What do plants do during solar eclipse?

As some scientists used the Great American Eclipse in August 2017 to watch how bees and birds dealt with sudden midday darkness, researchers in Wyoming investigated big sagebrush. Tracking its reactions at the leaf level, scientists saw it experience a slowdown in activity as darkness fell, followed by shock at the sun's surprise return.

Daniel Beverly, a doctoral student in botany and hydrology at the University of Wyoming and the paper's lead author, and his colleagues measured photosynthetic rate, as well as the speed of transpiration — how quickly its leaves lose water. During the 2 minutes and 18 seconds of complete darkness, photosynthesis and transpiration rates fell.

Over the course of the eclipse day, the team estimated, the average big sagebrush managed about 14% less photosynthesis than it would have if the sun hadn't been blocked. If a plant is drought-stressed, an eclipse might be bad news, like "losing 14% of a day's income when you're already broke," Beverly said.

Crocodiles had a vegetarian phase

Imagine you're a small mammal of the Mesozoic. Snuffling around one day, you run into a cat-size, scaly, big-eyed reptile that looks not unlike a crocodile found in the 21st century. Spotting you, he opens his mouth wide to reveal … tiny, intricate teeth. Then he turns and munches on some leaves.

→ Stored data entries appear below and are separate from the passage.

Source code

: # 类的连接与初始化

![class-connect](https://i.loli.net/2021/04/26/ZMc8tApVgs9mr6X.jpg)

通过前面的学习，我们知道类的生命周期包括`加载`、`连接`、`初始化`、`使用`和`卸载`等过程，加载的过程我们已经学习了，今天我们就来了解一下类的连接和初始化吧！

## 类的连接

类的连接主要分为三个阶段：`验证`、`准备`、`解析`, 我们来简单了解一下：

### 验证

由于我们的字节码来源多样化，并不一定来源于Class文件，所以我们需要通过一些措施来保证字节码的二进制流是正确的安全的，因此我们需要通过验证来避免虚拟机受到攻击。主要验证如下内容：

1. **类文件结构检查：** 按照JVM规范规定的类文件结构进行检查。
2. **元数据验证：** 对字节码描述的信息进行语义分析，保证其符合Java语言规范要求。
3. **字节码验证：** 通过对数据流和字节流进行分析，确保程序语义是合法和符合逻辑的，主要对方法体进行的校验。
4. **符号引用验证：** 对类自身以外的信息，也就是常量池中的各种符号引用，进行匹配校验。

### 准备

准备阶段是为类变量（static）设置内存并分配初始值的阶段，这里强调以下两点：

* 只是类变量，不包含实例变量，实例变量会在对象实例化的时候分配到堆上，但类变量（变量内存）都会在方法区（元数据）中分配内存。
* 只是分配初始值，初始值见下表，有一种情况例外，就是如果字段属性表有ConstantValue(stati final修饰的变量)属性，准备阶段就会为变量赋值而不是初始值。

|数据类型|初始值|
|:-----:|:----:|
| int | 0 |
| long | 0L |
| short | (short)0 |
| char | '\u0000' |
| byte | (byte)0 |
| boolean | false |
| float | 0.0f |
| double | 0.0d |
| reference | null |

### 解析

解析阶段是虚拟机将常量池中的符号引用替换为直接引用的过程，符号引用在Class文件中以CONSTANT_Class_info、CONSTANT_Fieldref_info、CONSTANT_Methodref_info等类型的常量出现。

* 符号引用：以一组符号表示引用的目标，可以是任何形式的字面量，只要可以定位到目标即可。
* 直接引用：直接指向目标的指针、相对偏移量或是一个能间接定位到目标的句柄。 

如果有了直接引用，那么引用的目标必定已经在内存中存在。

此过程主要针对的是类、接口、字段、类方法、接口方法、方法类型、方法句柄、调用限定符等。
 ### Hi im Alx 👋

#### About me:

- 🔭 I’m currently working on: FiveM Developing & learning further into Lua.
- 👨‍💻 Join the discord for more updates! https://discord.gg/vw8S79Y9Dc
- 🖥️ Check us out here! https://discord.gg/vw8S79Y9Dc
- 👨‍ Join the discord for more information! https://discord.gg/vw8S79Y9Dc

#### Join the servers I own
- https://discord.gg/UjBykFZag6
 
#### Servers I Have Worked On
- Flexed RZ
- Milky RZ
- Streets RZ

Research published in Current Biology suggests that vegetarianism evolved at least three separate times in ancient crocs — a conclusion reached after scientists studied the teeth sported by many species, including the Simosuchus described above.

About 250 million years ago, scores of crocodyliform species could be found across the globe, some on land and some in seas and rivers. A particular species might eat only plants, only animals, or both.

Keegan Melstrom, a geobiology graduate student at the University of Utah, and his co-author, Randall Irmis, analyzed 146 teeth from 16 extinct crocodyliform species. They used a method called orientation patch count rotated. From a scan of an object, the method generates a numerical score indicating the complexity of the object's shape. "It allows us to compare teeth that have no landmarks in common," Melstrom said.

This proved useful for studying prehistoric crocs, he said, whose teeth often have "no modern-day analogues."

Half of the ancient species seemed to have been on the plant-eating end of the spectrum — "a genuine surprise," Melstrom said.